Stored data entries
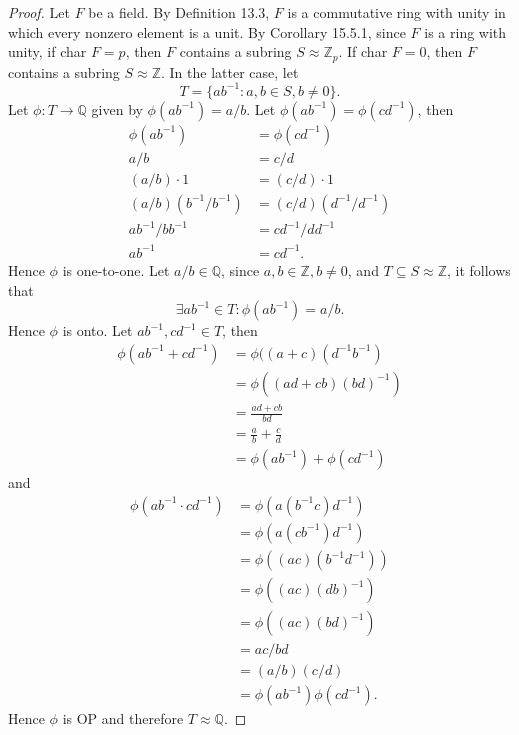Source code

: \documentclass{article}
\theoremstyle{definition}
\begin{document}
\begin{proof}
     Let $F$ be a field. By Definition 13.3, $F$ is a commutative ring with unity in which every nonzero element is a unit. By Corollary 15.5.1, since $F$ is a ring with unity, if char $F=p$, then $F$ contains a subring $S\approx\mathbb{Z}_p$. If char $F=0$, then $F$ contains a subring $S\approx\mathbb{Z}$. In the latter case, let
     \begin{equation*}
         T=\{ab^{-1}:a,b\in S, b\neq0\}.
     \end{equation*}
     Let $\phi:T\to\mathbb{Q}$ given by $\phi(ab^{-1})=a/b$. Let $\phi(ab^{-1})=\phi(cd^{-1})$, then
     \begin{align*}
         \phi(ab^{-1})&=\phi(cd^{-1}) \\
         a/b&=c/d \\
         (a/b)\cdot1&=(c/d)\cdot1 \\
         (a/b)(b^{-1}/b^{-1})&=(c/d)(d^{-1}/d^{-1}) \\
         ab^{-1}/bb^{-1}&=cd^{-1}/dd^{-1} \\
         ab^{-1}&=cd^{-1}.
     \end{align*}
     Hence $\phi$ is one-to-one. Let $a/b\in\mathbb{Q}$, since $a,b\in\mathbb{Z},b\neq0$, and $T\subseteq S\approx\mathbb{Z}$, it follows that
     \begin{equation*}
         \exists ab^{-1}\in T: \phi(ab^{-1})=a/b.
     \end{equation*}
     Hence $\phi$ is onto. Let $ab^{-1},cd^{-1}\in T$, then
     \begin{align*}
         \phi(ab^{-1}+cd^{-1})&=\phi((a+c)(d^{-1}b^{-1})\\
         &=\phi((ad+cb)(bd)^{-1}) \\
         &=\frac{ad+cb}{bd} \\
         &=\frac{a}{b}+\frac{c}{d} \\
         &=\phi(ab^{-1})+\phi(cd^{-1})
     \end{align*}
     and
     \begin{align*}
         \phi(ab^{-1}\cdot cd^{-1})&=\phi(a(b^{-1}c)d^{-1}) \\
         &=\phi(a(cb^{-1})d^{-1}) \\
         &=\phi((ac)(b^{-1}d^{-1})) \\
         &=\phi((ac)(db)^{-1}) \\
         &=\phi((ac)(bd)^{-1}) \\
         &=ac/bd \\
         &=(a/b)(c/d) \\
         &=\phi(ab^{-1})\phi(cd^{-1}).
     \end{align*}
     Hence $\phi$ is OP and therefore $T\approx\mathbb{Q}$.
\end{proof}
\end{document}
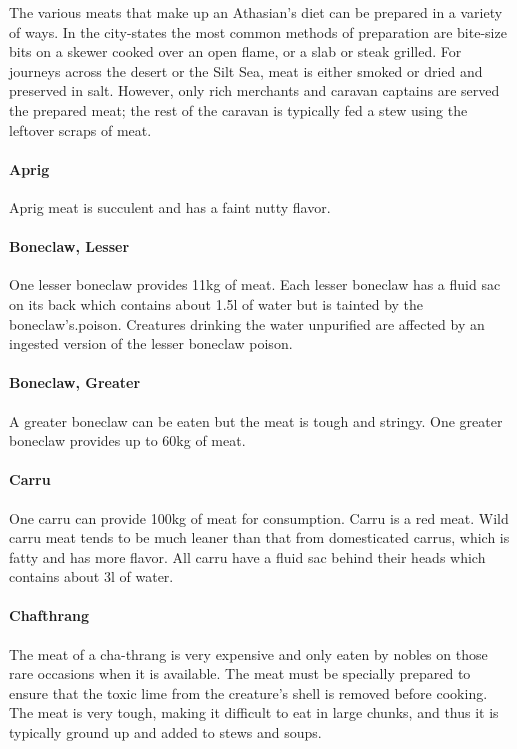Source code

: \begin{multicols}{2}

The various meats that make up an Athasian's diet can be prepared in a variety of ways. In the city-states the most common methods of preparation are bite-size bits on a skewer cooked over an open flame, or a slab or steak grilled. For journeys across the desert or the Silt Sea, meat is either smoked or dried and preserved in salt. However, only rich merchants and caravan captains are served the prepared meat; the rest of the caravan is typically fed a stew using the leftover scraps of meat.

\paragraph{Aprig} Aprig meat is succulent and has a faint nutty flavor.\\
\paragraph{Boneclaw, Lesser} One lesser boneclaw provides 11kg of meat. Each lesser boneclaw has a fluid sac on its back which contains about 1.5l of water but is tainted by the boneclaw's.poison.  Creatures drinking the water unpurified are affected by an ingested version of the lesser boneclaw poison. \\
\paragraph{Boneclaw, Greater} A greater boneclaw can be eaten but the meat is tough and stringy. One greater boneclaw provides up to 60kg of meat.\\
\paragraph{Carru} One carru can provide 100kg of meat for consumption. Carru is a red meat. Wild carru meat tends to be much leaner than that from domesticated carrus, which is fatty and has more flavor. All carru have a fluid sac behind their heads which contains about 3l of water.\\
\paragraph{Chafthrang} The meat of a cha-thrang is very expensive and only eaten by nobles on those rare occasions when it is available. The meat must be specially prepared to ensure that the toxic lime from the creature's shell is removed before cooking. The meat is very tough, making it difficult to eat in large chunks, and thus it is typically ground up and added to stews and soups.\\

\end{multicols}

### Work order
The answer is a faithful copy of the records above, with the pictures removed.

### Solution for this exercise
Source code

: \documentclass{article}
\theoremstyle{definition}
\begin{document}
\begin{proof}
     Let $F$ be a field. By Definition 13.3, $F$ is a commutative ring with unity in which every nonzero element is a unit. By Corollary 15.5.1, since $F$ is a ring with unity, if char $F=p$, then $F$ contains a subring $S\approx\mathbb{Z}_p$. If char $F=0$, then $F$ contains a subring $S\approx\mathbb{Z}$. In the latter case, let
     \begin{equation*}
         T=\{ab^{-1}:a,b\in S, b\neq0\}.
     \end{equation*}
     Let $\phi:T\to\mathbb{Q}$ given by $\phi(ab^{-1})=a/b$. Let $\phi(ab^{-1})=\phi(cd^{-1})$, then
     \begin{align*}
         \phi(ab^{-1})&=\phi(cd^{-1}) \\
         a/b&=c/d \\
         (a/b)\cdot1&=(c/d)\cdot1 \\
         (a/b)(b^{-1}/b^{-1})&=(c/d)(d^{-1}/d^{-1}) \\
         ab^{-1}/bb^{-1}&=cd^{-1}/dd^{-1} \\
         ab^{-1}&=cd^{-1}.
     \end{align*}
     Hence $\phi$ is one-to-one. Let $a/b\in\mathbb{Q}$, since $a,b\in\mathbb{Z},b\neq0$, and $T\subseteq S\approx\mathbb{Z}$, it follows that
     \begin{equation*}
         \exists ab^{-1}\in T: \phi(ab^{-1})=a/b.
     \end{equation*}
     Hence $\phi$ is onto. Let $ab^{-1},cd^{-1}\in T$, then
     \begin{align*}
         \phi(ab^{-1}+cd^{-1})&=\phi((a+c)(d^{-1}b^{-1})\\
         &=\phi((ad+cb)(bd)^{-1}) \\
         &=\frac{ad+cb}{bd} \\
         &=\frac{a}{b}+\frac{c}{d} \\
         &=\phi(ab^{-1})+\phi(cd^{-1})
     \end{align*}
     and
     \begin{align*}
         \phi(ab^{-1}\cdot cd^{-1})&=\phi(a(b^{-1}c)d^{-1}) \\
         &=\phi(a(cb^{-1})d^{-1}) \\
         &=\phi((ac)(b^{-1}d^{-1})) \\
         &=\phi((ac)(db)^{-1}) \\
         &=\phi((ac)(bd)^{-1}) \\
         &=ac/bd \\
         &=(a/b)(c/d) \\
         &=\phi(ab^{-1})\phi(cd^{-1}).
     \end{align*}
     Hence $\phi$ is OP and therefore $T\approx\mathbb{Q}$.
\end{proof}
\end{document}
Source code

: \begin{multicols}{2}

The various meats that make up an Athasian's diet can be prepared in a variety of ways. In the city-states the most common methods of preparation are bite-size bits on a skewer cooked over an open flame, or a slab or steak grilled. For journeys across the desert or the Silt Sea, meat is either smoked or dried and preserved in salt. However, only rich merchants and caravan captains are served the prepared meat; the rest of the caravan is typically fed a stew using the leftover scraps of meat.

\paragraph{Aprig} Aprig meat is succulent and has a faint nutty flavor.\\
\paragraph{Boneclaw, Lesser} One lesser boneclaw provides 11kg of meat. Each lesser boneclaw has a fluid sac on its back which contains about 1.5l of water but is tainted by the boneclaw's.poison.  Creatures drinking the water unpurified are affected by an ingested version of the lesser boneclaw poison. \\
\paragraph{Boneclaw, Greater} A greater boneclaw can be eaten but the meat is tough and stringy. One greater boneclaw provides up to 60kg of meat.\\
\paragraph{Carru} One carru can provide 100kg of meat for consumption. Carru is a red meat. Wild carru meat tends to be much leaner than that from domesticated carrus, which is fatty and has more flavor. All carru have a fluid sac behind their heads which contains about 3l of water.\\
\paragraph{Chafthrang} The meat of a cha-thrang is very expensive and only eaten by nobles on those rare occasions when it is available. The meat must be specially prepared to ensure that the toxic lime from the creature's shell is removed before cooking. The meat is very tough, making it difficult to eat in large chunks, and thus it is typically ground up and added to stews and soups.\\

\end{multicols}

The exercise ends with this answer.